It's official. The Catholic Knight is retired.  I'm hanging up the helmet and passing the torch. There will be no more articles, no more commentaries, no more calls to action. THIS BLOG IS CLOSED. I've spent a very long time thinking about this, I believe the time has come, and is a bit overdue.  I want to thank my readers for everything, but most especially for your encouragement and your willingness to go out there and fight the good fight. So, that being the case, I've spend the last several weeks looking for bloggers who are fairly active, and best represent something akin to the way I think and what I believe.  I recommend the following blogs for my readers to bookmark and check on regularly. Pick one as your favourite, or pick them all. They are all great..... In His Majesty's Service, THE CATHOLIC KNIGHT

Saturday, January 24, 2009

IT IS DONE! SSPX Excommunications Removed


THE CATHOLIC KNIGHT: In a stunning act of reconciliation, Pope Benedict XVI has just ended a two decade saga between the Vatican and the "Society of Saint Pius X" (SSPX).
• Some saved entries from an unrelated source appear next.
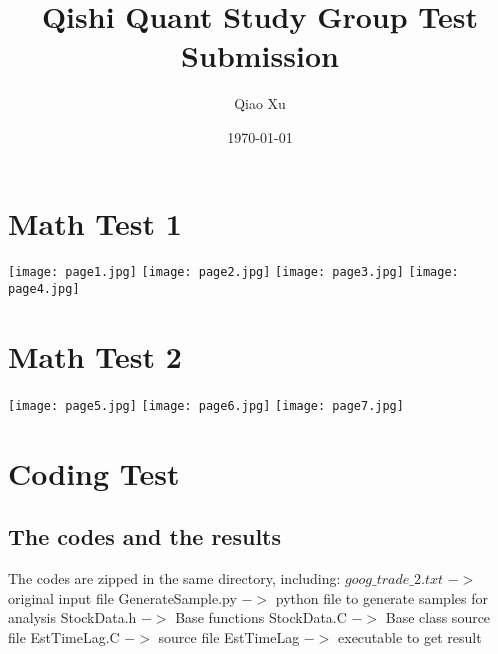 \documentclass[12pt,a4paper]{article}
\title{
Qishi Quant Study Group Test Submission}
\author{Qiao Xu}
\date{\today}
\begin{document}
\maketitle
\section{Math Test 1}
\texttt{[image: page1.jpg]}
\newpage
\texttt{[image: page2.jpg]}
\newpage
\texttt{[image: page3.jpg]}
\newpage
\texttt{[image: page4.jpg]}
\newpage
\section{Math Test 2}
\texttt{[image: page5.jpg]}
\newpage
\texttt{[image: page6.jpg]}
\newpage
\texttt{[image: page7.jpg]}
\newpage
\section{Coding Test}
\subsection{The codes and the results}
The codes are zipped in the same directory, including: \newline
$goog\_trade\_2.txt$  $->$ original input file \newline
GenerateSample.py  $->$ python file to generate samples for analysis \newline
StockData.h  $->$ Base functions \newline
StockData.C  $->$ Base class source file \newline
EstTimeLag.C $->$ source file \newline
EstTimeLag  $->$  executable to get result \newline
\end{document}
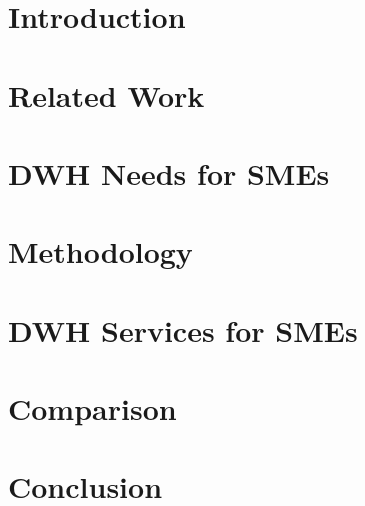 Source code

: \documentclass[12pt]{article}
\begin{document}
\maketitle



\newpage

\section{Introduction}
\label{sec:introduction}


\section{Related Work}
\label{sec:related-work}


\section{DWH Needs for SMEs}
\label{sec:dwh-needs-for-smes}


\section{Methodology}
\label{sec:methodology}


\section{DWH Services for SMEs}
\label{sec:dwh-services-for-smes}


\section{Comparison}
\label{sec:comparison}


\section{Conclusion}
\label{sec:conclusion}


\newpage
\printbibliography
\end{document}
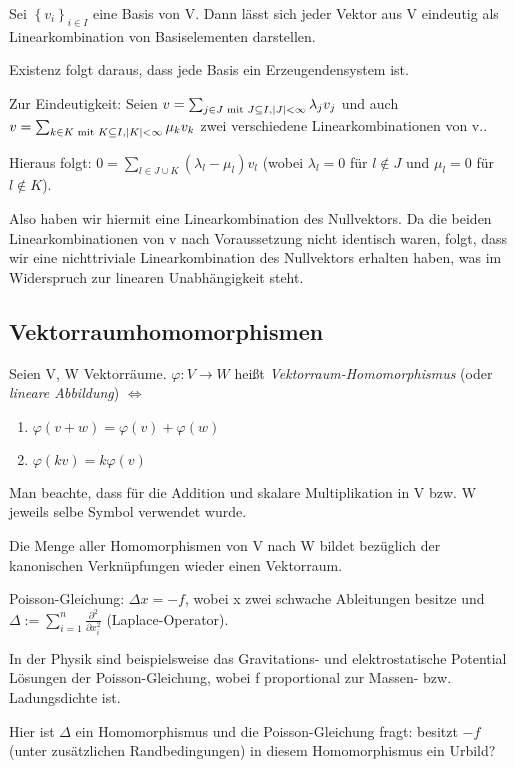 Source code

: \documentclass[10pt]{scrbook}
\begin{document}
\begin{Le}
Sei $\left\{v_i\right\}_{i\in I}$ eine Basis von V. Dann lässt sich jeder Vektor aus V eindeutig als Linearkombination von Basiselementen darstellen.
\end{Le}
\begin{bew}
Existenz folgt daraus, dass jede Basis ein Erzeugendensystem ist.

Zur Eindeutigkeit: Seien $v=\sum_{j\in J\textnormal{ mit } J\subseteq I, \left|J\right|<\infty}{\lambda_j v_j}$ und auch $v=\sum_{k\in K\textnormal{ mit } K\subseteq I, \left|K\right|<\infty}{\mu_k v_k}$ zwei verschiedene Linearkombinationen von v..

Hieraus folgt: $0=\sum_{l\in J\cup K}{(\lambda_l-\mu_l) v_l}$ (wobei $\lambda_l=0$ für $l\notin J$ und $\mu_l=0$ für $l\notin K$).

Also haben wir hiermit eine Linearkombination des Nullvektors. Da die beiden Linearkombinationen von v nach Voraussetzung nicht identisch waren, folgt, dass wir eine nichttriviale Linearkombination des Nullvektors erhalten haben, was im Widerspruch zur linearen Unabhängigkeit steht.
\end{bew}

\subsection{Vektorraumhomomorphismen}
\begin{Def}
Seien V, W Vektorräume. $\varphi: V\rightarrow W$ heißt \emph{Vektorraum-Homomorphismus} (oder \emph{lineare Abbildung}) $\Leftrightarrow$
\begin{enumerate}
	\item $\varphi(v+w)=\varphi(v)+\varphi(w)$
	\item $\varphi(k v)=k \varphi(v)$
\end{enumerate}
\end{Def}

Man beachte, dass für die Addition und skalare Multiplikation in V bzw. W jeweils selbe Symbol verwendet wurde.

\begin{Le}
Die Menge aller Homomorphismen von V nach W bildet bezüglich der kanonischen Verknüpfungen wieder einen Vektorraum.
\end{Le}

\begin{Bsp}
Poisson-Gleichung: $\Delta x=-f$, wobei x zwei schwache Ableitungen besitze und $\Delta:=\sum\limits_{i=1}^n{\frac{\partial^2}{\partial x_i^2}}$ (Laplace-Operator).

In der Physik sind beispielsweise das Gravitations- und elektrostatische Potential Lösungen der Poisson-Gleichung, wobei f proportional zur Massen- bzw. Ladungsdichte ist.

Hier ist $\Delta$ ein Homomorphismus und die Poisson-Gleichung fragt: besitzt $-f$ (unter zusätzlichen Randbedingungen) in diesem Homomorphismus ein Urbild?
\end{Bsp}
\end{document}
The SSPX is a traditional Catholic organization started by Archbishop Marcel Lefebvre in 1970 in response to the new Missal of Pope Paul VI released in 1969. The Missal of Pope Paul VI (sometimes called the "Novus Ordo" or "Ordinary Form" of the mass) provided a new form of Catholic liturgy, which omitted many elements of historic Catholic tradition, changed various prayers, and generally reworked the Catholic mass in such a way to make many Catholics feel their tradition had been lost. While it is true the Missal of Pope Paul VI mirrors various elements of Protestant liturgies, it is also true the Missal retained enough Catholic character to remain valid. The Second Vatican Council (1961 - 1965) called for vernacular translations of the mass, and so it was this "Novus Ordo" that became the target for this experiment. The mass celebrated in the vernacular languages around the world today is the Missal of Pope Paul VI.

Archbishop Marcel Lefebvre, on the other hand, saw the potential dangers of this, and observed in the trends of his time the eminent downfall of the Catholic Church. His fears became reality within just a few decades, and were made manifest in the most heinous way, in everything from the liturgical abuse of "clown masses," to the administrative nightmare of the clergy sexual-abuse scandal.  While the mainstream Church was undergoing a clerical shortage, the SSPX quickly grew to become the world's largest traditional Catholic community, and remains so to this day. 

The SSPX has always pledged loyalty to the pope, regardless of it's disagreement with the Holy See. However, in 1988 an unfortunate turn of events led to what many have called a "schism." In 1988 Archbishop Marcel Lefebvre consecrated four bishops to continue his work and keep the SSPX alive, even though he did not have permission from the Holy Father to do this. Pope John Paul II responded by declaring automatic excommunications of Archbishop Lefebvre and the four priests he consecrated as bishops.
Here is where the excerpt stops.